# What you need to do
Please tally the lines in the material below that contain the word "maximum", and give the count only.

※

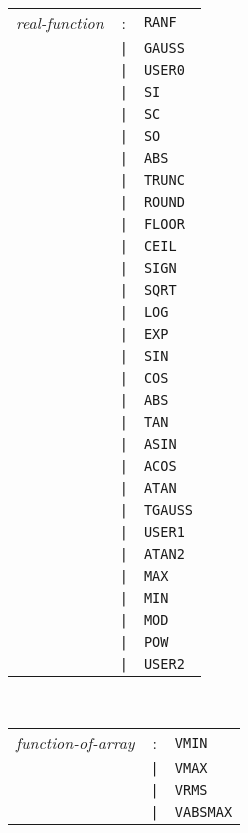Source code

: \\
\begin{tabular}{p{4cm}cl}
\textit{real-function}
  &:& \texttt{RANF} \\
  &\texttt{|}& \texttt{GAUSS} \\
  &\texttt{|}& \texttt{USER0} \\
  &\texttt{|}& \texttt{SI} \\
  &\texttt{|}& \texttt{SC} \\
  &\texttt{|}& \texttt{SO} \\
  &\texttt{|}& \texttt{ABS} \\
  &\texttt{|}& \texttt{TRUNC} \\
  &\texttt{|}& \texttt{ROUND} \\
  &\texttt{|}& \texttt{FLOOR} \\
  &\texttt{|}& \texttt{CEIL} \\
  &\texttt{|}& \texttt{SIGN} \\
  &\texttt{|}& \texttt{SQRT} \\
  &\texttt{|}& \texttt{LOG} \\
  &\texttt{|}& \texttt{EXP} \\
  &\texttt{|}& \texttt{SIN} \\
  &\texttt{|}& \texttt{COS} \\
  &\texttt{|}& \texttt{ABS} \\
  &\texttt{|}& \texttt{TAN} \\
  &\texttt{|}& \texttt{ASIN} \\
  &\texttt{|}& \texttt{ACOS} \\
  &\texttt{|}& \texttt{ATAN} \\
  &\texttt{|}& \texttt{TGAUSS} \\
  &\texttt{|}& \texttt{USER1} \\
  &\texttt{|}& \texttt{ATAN2} \\
  &\texttt{|}& \texttt{MAX} \\
  &\texttt{|}& \texttt{MIN} \\
  &\texttt{|}& \texttt{MOD} \\
  &\texttt{|}& \texttt{POW} \\
  &\texttt{|}& \texttt{USER2}
\end{tabular}
\\
\begin{tabular}{p{4cm}cl}
\textit{function-of-array}
  &:& \texttt{VMIN} \\
  &\texttt{|}& \texttt{VMAX} \\
  &\texttt{|}& \texttt{VRMS} \\
  &\texttt{|}& \texttt{VABSMAX}
\end{tabular}

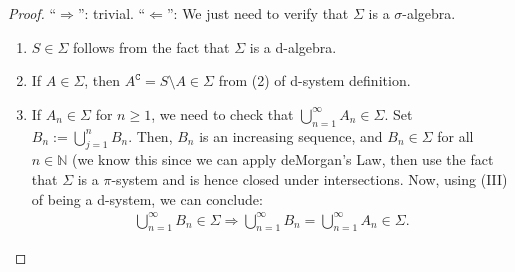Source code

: \documentclass[11pt]{article}
\theoremstyle{definition}
\theoremstyle{theorem}
\newcommand{\N}[0]{\mathbb{N}}
\newcommand{\comp}[1]{{#1}^{\texttt{C}}}
\begin{document}
\begin{proof}
	``\( \Rightarrow \)'': trivial.
	\newline
	``\( \Leftarrow \)'': We just need to verify that \( \Sigma \) is a \( \sigma \)-algebra.
	\begin{enumerate}[noitemsep]
		\item \( S \in \Sigma \) follows from the fact that \( \Sigma \) is a d-algebra. 
		\item If \( A \in \Sigma \), then \( \comp{A} = S \setminus A  \in \Sigma \) from (2) of d-system definition. 
		\item If \( A_n \in \Sigma \) for \( n \geq 1 \), we need to check that \( \bigcup_{n=1}^\infty A_n \in \Sigma \). 
		\newline
		\newline
		Set \( B_n := \bigcup_{j=1}^n B_n \). Then, \( B_n \) is an increasing sequence, and \( B_n \in \Sigma \) for all \( n \in \N \) (we know this since we can apply deMorgan's Law, then use the fact that \( \Sigma \) is a \( \pi \)-system and is hence closed under intersections. Now, using (III) of being a d-system, we can conclude:
		\begin{align*}
			\bigcup_{n=1}^\infty B_n \in \Sigma \Rightarrow \bigcup_{n=1}^\infty B_n = \bigcup_{n=1}^\infty A_n \in \Sigma.
		\end{align*}
	\end{enumerate}
\end{proof}
\end{document}
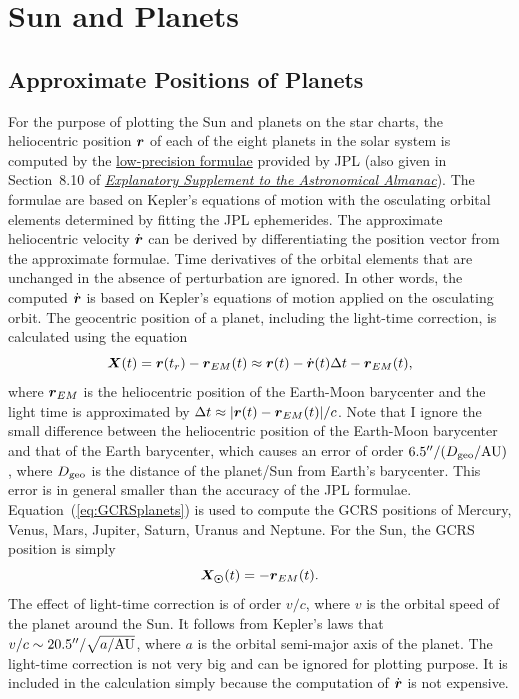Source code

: \documentclass[12pt]{article}
\newcommand \beq {\begin{equation}}
\newcommand \eeq {\end{equation}}
\newcommand{\ve}[1]{\mbox{\boldmath $#1$}}
\newcommand{\expl}{\href{http://www.uscibooks.com/urban.htm}{\it Explanatory Supplement to the Astronomical Almanac}}
\begin{document}
\section{Sun and Planets}

\subsection{Approximate Positions of Planets} 

For the purpose of plotting the Sun and planets on the star charts, the
heliocentric position $\ve{r}$ of each of the eight planets in the solar system 
is computed by the \href{https://ssd.jpl.nasa.gov/?planet_pos}{low-precision formulae} 
provided by JPL (also given in Section~8.10 of \expl). The formulae are based on 
Kepler's equations of motion with the osculating orbital elements determined 
by fitting the JPL ephemerides. The approximate heliocentric 
velocity $\dot{\ve{r}}$ can be derived by differentiating the position 
vector from the approximate formulae. Time derivatives of the orbital elements 
that are unchanged in the absence of perturbation are ignored. In other words, 
the computed $\dot{\ve{r}}$ is based on Kepler's equations of motion applied 
on the osculating orbit.
The geocentric position of a planet, including the light-time correction, is calculated 
using the equation 
\beq
  \ve{X}(t) = \ve{r}(t_r) - \ve{r}_{EM}(t) 
\approx \ve{r}(t) - \dot{\ve{r}}(t) \Delta t - \ve{r}_{EM}(t) ,
\label{eq:GCRSplanets}
\eeq
where $\ve{r}_{EM}$ is the heliocentric position of the 
Earth-Moon barycenter and the light time is approximated by 
$\Delta t \approx |\ve{r}(t) - \ve{r}_{EM}(t)|/c$. 
Note that I ignore the small difference between the heliocentric position of 
the Earth-Moon barycenter and that of the Earth barycenter, which causes 
an error of order $6.5''/(D_{\rm geo}/{\rm AU})$, where $D_{\rm geo}$ is the distance of the 
planet/Sun from Earth's barycenter. This error is in general smaller than the accuracy 
of the JPL formulae. 
Equation~(\ref{eq:GCRSplanets}) is used to compute the GCRS positions 
of Mercury, Venus, Mars, Jupiter, Saturn, Uranus and Neptune. For the Sun, 
the GCRS position is simply 
\beq
  \ve{X_{\odot}}(t) = -\ve{r}_{EM}(t) .
\label{eq:GCRSsun}
\eeq
The effect of light-time correction is of order $v/c$, 
where $v$ is the orbital speed of the planet around the Sun. It follows from 
Kepler's laws that $v/c \sim 20.5''/\sqrt{a/{\rm AU}}$, where $a$ is the orbital 
semi-major axis of the planet. The light-time correction is 
not very big and can be ignored for plotting purpose. It is included 
in the calculation simply because the computation of $\dot{\ve{r}}$ is 
not expensive.
\end{document}
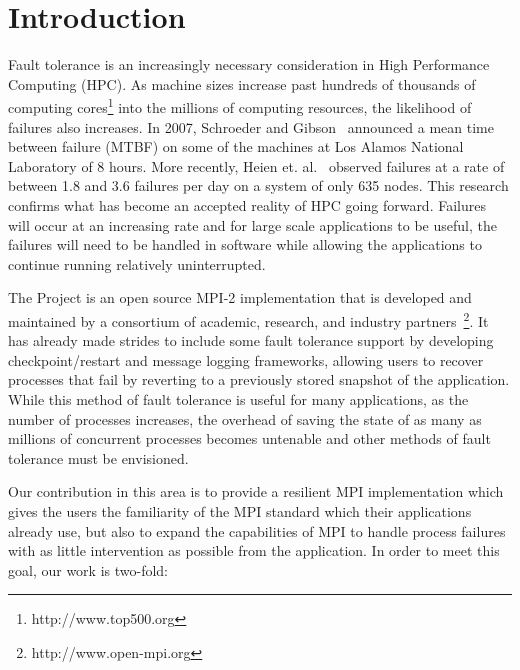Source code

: \section{Introduction} \label{sect:intro}


Fault tolerance is an increasingly necessary consideration in High Performance
Computing (HPC). As machine sizes increase past hundreds of thousands of
computing cores\footnote{http://www.top500.org} into the millions of computing
resources, the likelihood of failures also increases. In 2007, Schroeder and
Gibson~\cite{schroeder2007understanding} announced a mean time between failure
(MTBF) on some of the machines at Los Alamos National Laboratory of 8 hours.
More recently, Heien et. al.~\cite{HeienModellingHPCFailures} observed failures
at a rate of between 1.8 and 3.6 failures per day on a system of only 635 nodes.
This research confirms what has become an accepted reality of HPC going forward.
Failures will occur at an increasing rate and for large scale applications to be
useful, the failures will need to be handled in software while allowing the
applications to continue running relatively uninterrupted.

The \ompi Project is an open source MPI-2 implementation that is developed and
maintained by a consortium of academic, research, and industry
partners~\footnote{http://www.open-mpi.org}. It has already made strides to
include some fault tolerance support by developing checkpoint/restart and
message logging frameworks, allowing users to recover processes that fail by
reverting to a previously stored snapshot of the application. While this method
of fault tolerance is useful for many applications, as the number of processes
increases, the overhead of saving the state of as many as millions of concurrent
processes becomes untenable and other methods of fault tolerance must be
envisioned.

Our contribution in this area is to provide a resilient MPI implementation which
gives the users the familiarity of the MPI standard which their applications
already use, but also to expand the capabilities of MPI to handle process
failures with as little intervention as possible from the application. In order
to meet this goal, our work is two-fold:

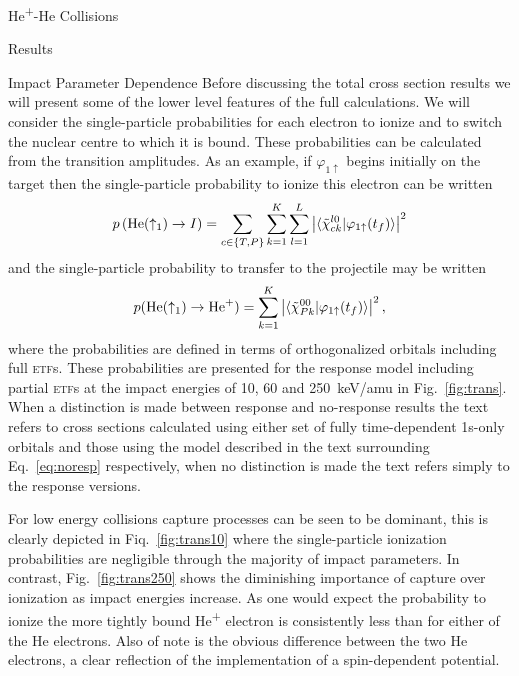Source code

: \documentclass[letterpaper, 11 pt]{report}
\begin{document}
\begin{chapter}{\texorpdfstring{He\textsuperscript{+}}{He+}-He Collisions \label{chap:hephe}}
\begin{section}{Results \label{sec:hephe-disc}}
\begin{subsection}{Impact Parameter Dependence}
         Before discussing the total cross section results we will present some of the lower level
         features of the full calculations. We will consider the single-particle probabilities for each
         electron to ionize and to switch the nuclear centre to which it is bound. These probabilities
         can be calculated from the transition amplitudes. As an example, if $\varphi_{1 \uparrow}$
         begins initially on the target then the single-particle probability to ionize this electron can
         be written
         \begin{equation} \label{eq:ionprob}
            p \left( \mathrm{He}(\uparrow_1) \rightarrow I \right) =
               \sum\limits_{c \in \{T,P\}} \sum\limits_{k=1}^K \sum\limits_{l = 1}^L
               \left| \braket{ \tilde{\chi}^{l0}_{c k} | \varphi_{1 \uparrow}(t_f)} \right|^2
         \end{equation}
         and the single-particle probability to transfer to the projectile may be written
         \begin{equation} \label{eq:transprob}
            p(\mathrm{He}(\uparrow_1) \rightarrow \mathrm{He}^+) =
               \sum\limits_{k=1}^K \left| \braket{ \tilde{\chi}^{00}_{P k} | \varphi_{1 \uparrow}(t_f)}
                          \right|^2,
         \end{equation}
         where the probabilities are defined in terms of orthogonalized orbitals including full
         \textsc{etf}s. These probabilities are presented for the response model including partial
         \textsc{etf}s at the impact energies of 10, 60 and 250~keV/amu in Fig.~\ref{fig:trans}. When a
         distinction is made between response and no-response results the text refers to cross sections
         calculated using either set of fully time-dependent 1s-only orbitals and those using the model
         described in the text surrounding Eq.~\eqref{eq:noresp} respectively, when no distinction is
         made the text refers simply to the response versions.

         For low energy collisions capture processes can be seen to be dominant, this is clearly
         depicted in Fiq.~\ref{fig:trans10} where the single-particle ionization probabilities are
         negligible through the majority of impact parameters. In contrast, Fig.~\ref{fig:trans250}
         shows the diminishing importance of capture over ionization as impact energies increase.
         As one would expect the probability to ionize the more tightly bound He\textsuperscript{+}
         electron is consistently less than for either of the He electrons. Also of note is the obvious
         difference between the two He electrons, a clear reflection of the implementation of a
         spin-dependent potential.


\end{subsection}
\end{section}
\end{chapter}
\end{document}
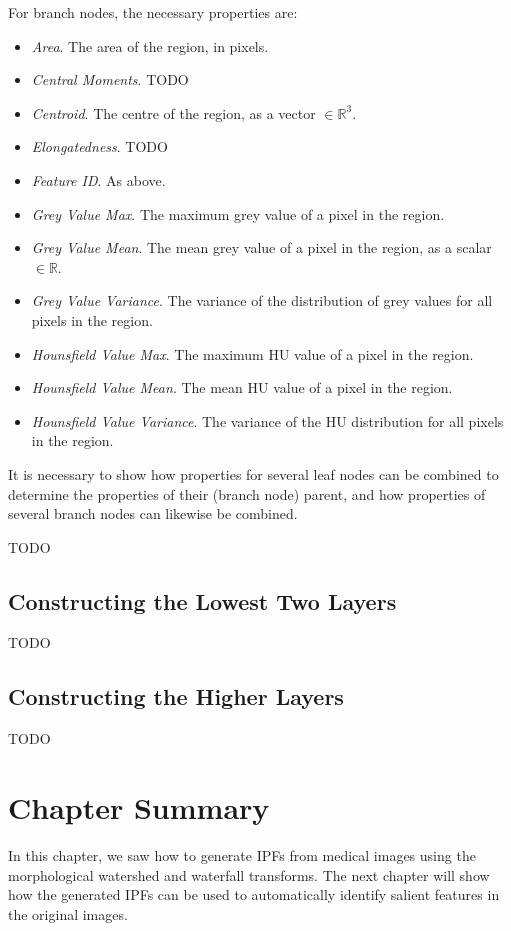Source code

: \noindent For branch nodes, the necessary properties are:

\begin{itemize}
\item \emph{Area}. The area of the region, in pixels.
\item \emph{Central Moments}. TODO
\item \emph{Centroid}. The centre of the region, as a vector $\in \mathbb{R}^3$.
\item \emph{Elongatedness}. TODO
\item \emph{Feature ID}. As above.
\item \emph{Grey Value Max}. The maximum grey value of a pixel in the region.
\item \emph{Grey Value Mean}. The mean grey value of a pixel in the region, as a scalar $\in \mathbb{R}$.
\item \emph{Grey Value Variance}. The variance of the distribution of grey values for all pixels in the region.
\item \emph{Hounsfield Value Max}. The maximum HU value of a pixel in the region.
\item \emph{Hounsfield Value Mean}. The mean HU value of a pixel in the region.
\item \emph{Hounsfield Value Variance}. The variance of the HU distribution for all pixels in the region.
\end{itemize}

\noindent It is necessary to show how properties for several leaf nodes can be combined to determine the properties of their (branch node) parent, and how properties of several branch nodes can likewise be combined.

TODO

\subsection{Constructing the Lowest Two Layers}

TODO

\subsection{Constructing the Higher Layers}

TODO

\section{Chapter Summary}

In this chapter, we saw how to generate IPFs from medical images using the morphological watershed and waterfall transforms. The next chapter will show how the generated IPFs can be used to automatically identify salient features in the original images.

※

# Finished exercise
2